To Meyers, McKenna and Cano, this “tipping fatigue” feels personal. Meyers felt morally conflicted over whether to tip people who are not directly providing customer service. McKenna expressed frustration at being asked to tip his auto mechanic, calling the practice “faceless tipping.” Cano said he’d tip at a local coffee shop, but he wouldn’t tip at bigger chains, especially if he wasn’t receiving customer service.
Even Kirisits, who, as a barista, is frequently on the other end of this conundrum, noticed differences between roles with extended customer interactions and those with shorter guest interactions, such as at a convenience store or café.
“[For servers], the whole being paid is entirely reliant on how you act,” Kirisits said. “If you don’t have the energy or if you don’t have the mental capacity, it’s like, ‘Am I going to get tipped well?’” Even with a higher minimum tipped and non-tipped wage than other cities, the cost of living in Denver is hard to keep up with for baristas and servers alike.
“That’s the thing, is that service workers live off tips,” Kirisits said. McKenna also reflected on higher costs, emphasizing that inflation and rising prices have deeply affected small businesses, like First Draft, as well as their staff.
“Most Americans, including our staff, are feeling that squeeze,” Mckenna said. “Service charges were implemented during a very tough time for restaurants and were implemented to take care of staff. [They] have now maybe been absorbed by folks who weren’t even thinking about this before.”

So what are restaurants to do? Larson believes the industry will figure out the best mix of service charges and appreciation fees on its own; he notes that some restaurants have seen front-of-house staff walk out over service fees, while others have embraced them.

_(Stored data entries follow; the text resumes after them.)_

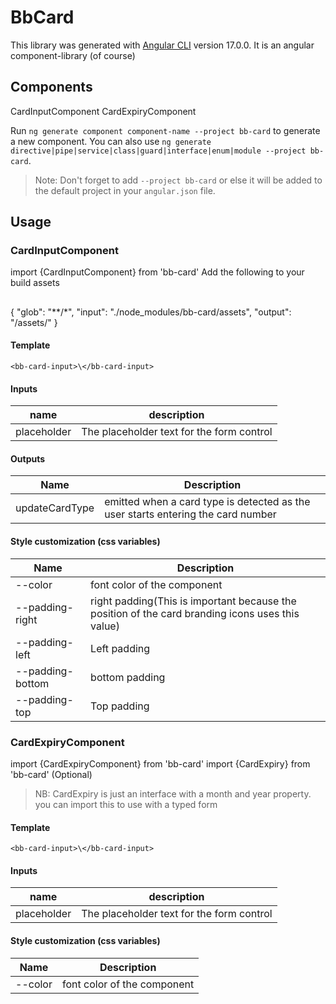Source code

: # BbCard

This library was generated with [Angular CLI](https://github.com/angular/angular-cli) version 17.0.0.
It is an angular component-library (of course)

## Components
CardInputComponent
CardExpiryComponent

Run `ng generate component component-name --project bb-card` to generate a new component. You can also use `ng generate directive|pipe|service|class|guard|interface|enum|module --project bb-card`.
> Note: Don't forget to add `--project bb-card` or else it will be added to the default project in your `angular.json` file. 

## Usage
### CardInputComponent
import {CardInputComponent} from 'bb-card'
Add the following to your build assets
##
<tab><tab>  {
                "glob": "**/*",
                "input": "./node_modules/bb-card/assets",
                "output": "/assets/"
            }

#### Template
`<bb-card-input>\</bb-card-input>`
#### Inputs
|name|description|
|----|-----------|
|placeholder|The placeholder text for the form control|

#### Outputs
| Name | Description |
|------|--------------|
| updateCardType | emitted when a card type is detected as the user starts entering the card number |

#### Style customization (css variables)
| Name | Description |
|------|--------------|
| --color | font color of the component |
| --padding-right | right padding(This is important because the position of the card branding icons uses this value) |
| --padding-left | Left padding|
| --padding-bottom | bottom padding |
| --padding-top | Top padding |


### CardExpiryComponent
import {CardExpiryComponent} from 'bb-card'
import {CardExpiry} from 'bb-card' (Optional)
> NB: CardExpiry is just an interface with a month and year property. you can import this to use with a typed form
#### Template
`<bb-card-input>\</bb-card-input>`
#### Inputs
|name|description|
|----|-----------|
|placeholder|The placeholder text for the form control|

#### Style customization (css variables)
| Name | Description |
|------|--------------|
| --color | font color of the component |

Zax agreed, stating that employees will eventually leave restaurants if they are not paid enough. Meyer and McKenna believe the future of tipping could go either way, while Kirisits doesn’t know how the culture can be changed equitably.
Only Cano seems certain of the future. He is confident that, with the spread of the tipping to other venues and industries, the decades-old custom is finally on its way out.
“I see tipping going away in probably five to ten years,” Cano said. “That’s the day I’m going to hang up my apron.”